» **WHAT YOU HAVE TO DO**:
Please copy exactly the lines from the first in the records through the line that contains "- Testing simplified code effectively", but not the pictures.

[Opening DATA section]

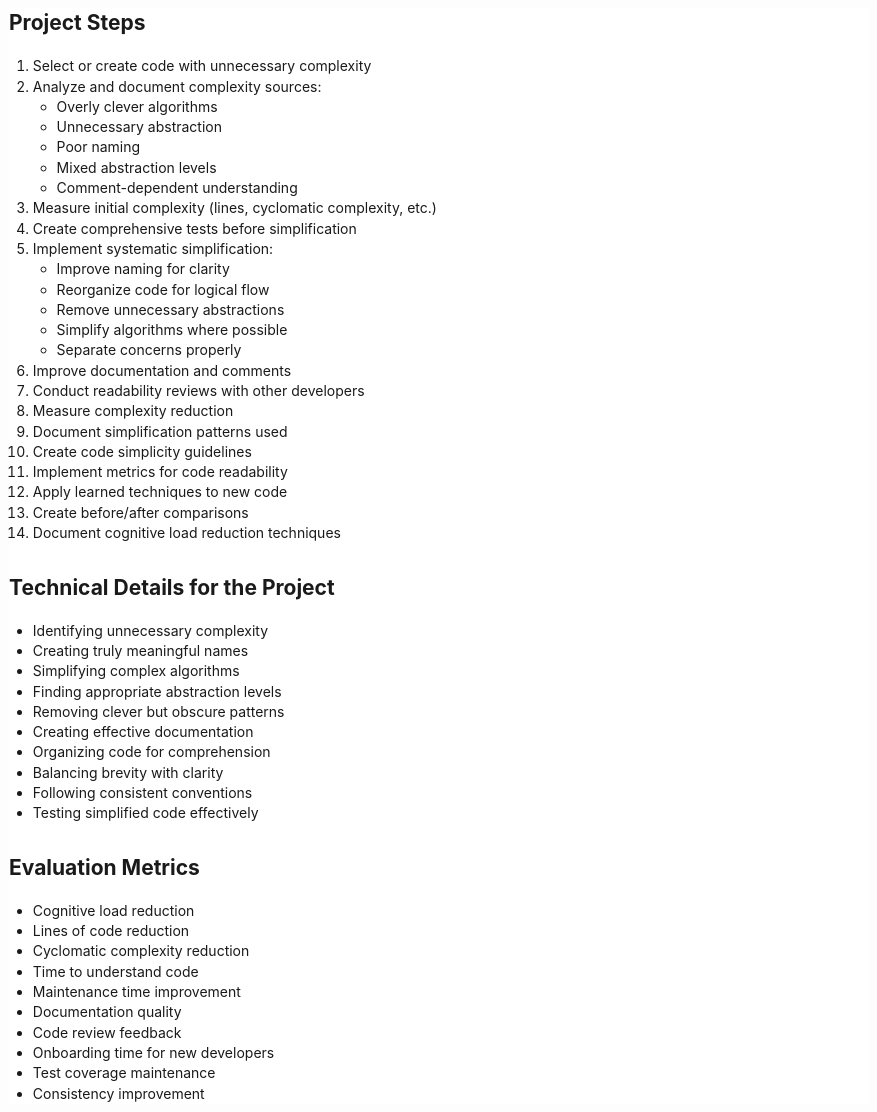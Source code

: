 ## Project Steps
1. Select or create code with unnecessary complexity
2. Analyze and document complexity sources:
   - Overly clever algorithms
   - Unnecessary abstraction
   - Poor naming
   - Mixed abstraction levels
   - Comment-dependent understanding
3. Measure initial complexity (lines, cyclomatic complexity, etc.)
4. Create comprehensive tests before simplification
5. Implement systematic simplification:
   - Improve naming for clarity
   - Reorganize code for logical flow
   - Remove unnecessary abstractions
   - Simplify algorithms where possible
   - Separate concerns properly
6. Improve documentation and comments
7. Conduct readability reviews with other developers
8. Measure complexity reduction
9. Document simplification patterns used
10. Create code simplicity guidelines
11. Implement metrics for code readability
12. Apply learned techniques to new code
13. Create before/after comparisons
14. Document cognitive load reduction techniques

## Technical Details for the Project
- Identifying unnecessary complexity
- Creating truly meaningful names
- Simplifying complex algorithms
- Finding appropriate abstraction levels
- Removing clever but obscure patterns
- Creating effective documentation
- Organizing code for comprehension
- Balancing brevity with clarity
- Following consistent conventions
- Testing simplified code effectively

## Evaluation Metrics
- Cognitive load reduction
- Lines of code reduction
- Cyclomatic complexity reduction
- Time to understand code
- Maintenance time improvement
- Documentation quality
- Code review feedback
- Onboarding time for new developers
- Test coverage maintenance
- Consistency improvement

[Closing DATA section]

» **TASK OUTPUT**:
Source code

: ## Project Steps
1. Select or create code with unnecessary complexity
2. Analyze and document complexity sources:
   - Overly clever algorithms
   - Unnecessary abstraction
   - Poor naming
   - Mixed abstraction levels
   - Comment-dependent understanding
3. Measure initial complexity (lines, cyclomatic complexity, etc.)
4. Create comprehensive tests before simplification
5. Implement systematic simplification:
   - Improve naming for clarity
   - Reorganize code for logical flow
   - Remove unnecessary abstractions
   - Simplify algorithms where possible
   - Separate concerns properly
6. Improve documentation and comments
7. Conduct readability reviews with other developers
8. Measure complexity reduction
9. Document simplification patterns used
10. Create code simplicity guidelines
11. Implement metrics for code readability
12. Apply learned techniques to new code
13. Create before/after comparisons
14. Document cognitive load reduction techniques

## Technical Details for the Project
- Identifying unnecessary complexity
- Creating truly meaningful names
- Simplifying complex algorithms
- Finding appropriate abstraction levels
- Removing clever but obscure patterns
- Creating effective documentation
- Organizing code for comprehension
- Balancing brevity with clarity
- Following consistent conventions
- Testing simplified code effectively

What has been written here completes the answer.